The Darkness of Pigeons

Just returned from a trip to the United Kingdom so I missed posting my usually weekly blog. Went to Scotland, Wales and England. One of several trips I’ve made there because I really like the country and people.

Of course I looked for birds between visits to castles and pubs. Nothing to brag about in the way of lifers, I’m afraid. First five days were in chilly Edinburgh. Didn’t see much in the way of birds except for carrion crows, house sparrows, and city pigeons.

Ah, those city pigeons, rock doves, rock pigeons, as they have been variously called, omitting the less appealing appellation of “flying rats.” Strolling downtown in Scotland’s iconic city, I noticed that these pigeons were particularly dark in color, not the usual variety of whites, grays, and blacks. Reminded me of a paper  read a year or two ago about pigeons in London, I believe, and their evolution towards darker coloration. I couldn’t imagine evolutionary pressures selecting for darker colored pigeons. Why? To make them less obvious to predators? To increase their absorption of solar radiation?

Well, it turns out that melanin, the pigment that is responsible for shades of black and brown, and colors the birds’ feathers, also binds to heavy metals such as lead, mercury , arsenic, cadmium, and so on. Growing feathers use melanin as coloration and the melanin-metal combination draws the metals into the feathers. When feathers are molted, the heavy metals are shed as well . So darker birds pass more toxic metals through their bodies more quickly and accumulate less of them and are thus less subject to the effects of heavy metals. So darker birds are healthier and we’d expect their proportions in the population to be greater than that of lighter colored birds. Check this out in the next big city you visit and read the research here. And some interesting research on the same subject that adds a new twist here. For a shorter, somewhat less sciencey explanation, see this article.

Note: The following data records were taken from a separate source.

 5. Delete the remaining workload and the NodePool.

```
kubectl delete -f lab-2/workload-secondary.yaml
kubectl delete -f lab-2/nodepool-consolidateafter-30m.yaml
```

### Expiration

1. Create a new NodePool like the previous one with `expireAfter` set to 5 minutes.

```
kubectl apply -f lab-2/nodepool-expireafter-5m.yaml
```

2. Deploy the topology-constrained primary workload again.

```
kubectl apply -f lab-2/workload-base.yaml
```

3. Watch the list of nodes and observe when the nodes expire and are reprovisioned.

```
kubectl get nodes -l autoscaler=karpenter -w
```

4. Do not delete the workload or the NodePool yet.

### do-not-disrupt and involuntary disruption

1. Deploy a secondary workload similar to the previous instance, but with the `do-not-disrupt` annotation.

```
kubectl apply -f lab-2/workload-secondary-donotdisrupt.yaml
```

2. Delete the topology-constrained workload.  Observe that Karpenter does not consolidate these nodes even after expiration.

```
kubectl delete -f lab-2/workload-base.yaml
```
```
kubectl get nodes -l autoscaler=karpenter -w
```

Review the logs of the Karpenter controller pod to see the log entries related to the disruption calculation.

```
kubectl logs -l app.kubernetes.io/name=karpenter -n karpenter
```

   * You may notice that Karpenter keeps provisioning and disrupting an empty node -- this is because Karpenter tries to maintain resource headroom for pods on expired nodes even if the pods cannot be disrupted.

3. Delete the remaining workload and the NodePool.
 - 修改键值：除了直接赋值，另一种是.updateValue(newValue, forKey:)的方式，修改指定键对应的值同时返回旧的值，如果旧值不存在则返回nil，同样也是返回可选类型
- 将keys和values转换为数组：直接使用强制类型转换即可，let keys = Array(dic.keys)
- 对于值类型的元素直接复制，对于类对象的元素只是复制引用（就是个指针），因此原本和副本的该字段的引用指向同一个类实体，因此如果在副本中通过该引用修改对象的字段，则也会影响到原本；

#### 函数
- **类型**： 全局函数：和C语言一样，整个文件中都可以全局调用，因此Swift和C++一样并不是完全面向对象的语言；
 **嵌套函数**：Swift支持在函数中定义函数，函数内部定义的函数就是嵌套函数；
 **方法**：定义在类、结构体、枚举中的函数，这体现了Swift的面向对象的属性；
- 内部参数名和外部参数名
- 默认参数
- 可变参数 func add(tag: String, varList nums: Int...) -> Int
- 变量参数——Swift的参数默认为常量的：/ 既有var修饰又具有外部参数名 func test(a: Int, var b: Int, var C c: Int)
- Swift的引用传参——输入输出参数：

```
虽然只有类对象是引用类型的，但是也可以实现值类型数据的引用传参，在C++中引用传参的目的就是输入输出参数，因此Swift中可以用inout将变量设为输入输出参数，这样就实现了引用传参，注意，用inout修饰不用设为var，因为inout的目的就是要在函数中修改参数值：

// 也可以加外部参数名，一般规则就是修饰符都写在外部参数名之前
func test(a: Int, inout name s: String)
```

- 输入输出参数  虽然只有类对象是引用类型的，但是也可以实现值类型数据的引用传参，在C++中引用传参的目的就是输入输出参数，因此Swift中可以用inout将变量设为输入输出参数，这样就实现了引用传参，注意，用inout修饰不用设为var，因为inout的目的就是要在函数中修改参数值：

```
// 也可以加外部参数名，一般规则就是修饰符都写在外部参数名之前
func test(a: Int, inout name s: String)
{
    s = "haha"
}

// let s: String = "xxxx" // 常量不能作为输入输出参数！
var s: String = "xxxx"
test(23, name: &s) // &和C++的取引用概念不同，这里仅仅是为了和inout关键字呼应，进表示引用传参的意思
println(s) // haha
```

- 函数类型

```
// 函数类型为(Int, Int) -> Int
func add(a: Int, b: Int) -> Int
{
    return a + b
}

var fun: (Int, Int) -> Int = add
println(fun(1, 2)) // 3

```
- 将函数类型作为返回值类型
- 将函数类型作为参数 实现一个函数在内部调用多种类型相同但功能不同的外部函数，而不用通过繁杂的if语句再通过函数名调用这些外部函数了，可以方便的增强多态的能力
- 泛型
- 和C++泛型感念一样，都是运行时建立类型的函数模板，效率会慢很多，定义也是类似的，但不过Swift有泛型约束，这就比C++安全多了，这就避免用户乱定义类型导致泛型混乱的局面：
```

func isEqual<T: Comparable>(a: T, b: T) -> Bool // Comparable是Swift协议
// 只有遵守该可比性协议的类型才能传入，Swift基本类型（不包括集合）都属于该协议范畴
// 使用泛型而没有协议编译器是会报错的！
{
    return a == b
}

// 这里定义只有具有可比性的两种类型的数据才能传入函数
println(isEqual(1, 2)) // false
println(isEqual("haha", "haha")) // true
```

What about other birds in the city? I suspect crows and robins and sparrows don’t hang around on the pavement, gutter, power lines, gutters and building ledges the way pigeons do, so they probably don’t pick up as much of the heavy metals. And birds away from big cities probably don’t show any plumage difference due to heavy metal ingestion. But then there has been minimal research on this topic, so stay tuned.

On the other hand, although there is evidence of what i speak, I didn’t do any substantial research while sitting on an Edinburgh park bench. The abundance of dark pigeons just reminded me of that earlier research. That doesn’t preclude park bench sitting from the realm of science- that’s where hypotheses get developed. Although, let’s face it, I was just loafing.